--- Data section Enclosed Below ---
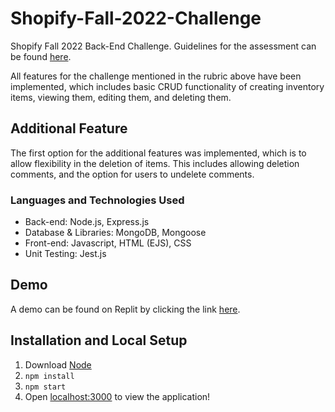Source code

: # Shopify-Fall-2022-Challenge
Shopify Fall 2022 Back-End Challenge. Guidelines for the assessment can be found [here](https://docs.google.com/document/d/1PoxpoaJymXmFB3iCMhGL6js-ibht7GO_DkCF2elCySU/edit).

All features for the challenge mentioned in the rubric above have been implemented, which includes basic CRUD functionality of creating inventory items, viewing them, editing them, and deleting them.
## Additional Feature
The first option for the additional features was implemented, which is to allow flexibility in the deletion of items. This includes allowing deletion comments, and the option for users to undelete comments.

### Languages and Technologies Used
- Back-end: Node.js, Express.js
- Database & Libraries: MongoDB, Mongoose
- Front-end: Javascript, HTML (EJS), CSS
- Unit Testing: Jest.js

## Demo
A demo can be found on Replit by clicking the link [here](https://replit.com/@JohnChung4/Shopify-Back-End-Challenge).

## Installation and Local Setup
1. Download [Node](https://nodejs.org/en/download/)
2. ```npm install```
3. ```npm start```
4. Open [localhost:3000](https://localhost:3000) to view the application!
--- End of Enclosed Data section ---
Repeat exactly, and only, the lines from the line with "A demo can be" through the end of the listing above, both ends included.

A demo can be found on Replit by clicking the link [here](https://replit.com/@JohnChung4/Shopify-Back-End-Challenge).

## Installation and Local Setup
1. Download [Node](https://nodejs.org/en/download/)
2. ```npm install```
3. ```npm start```
4. Open [localhost:3000](https://localhost:3000) to view the application!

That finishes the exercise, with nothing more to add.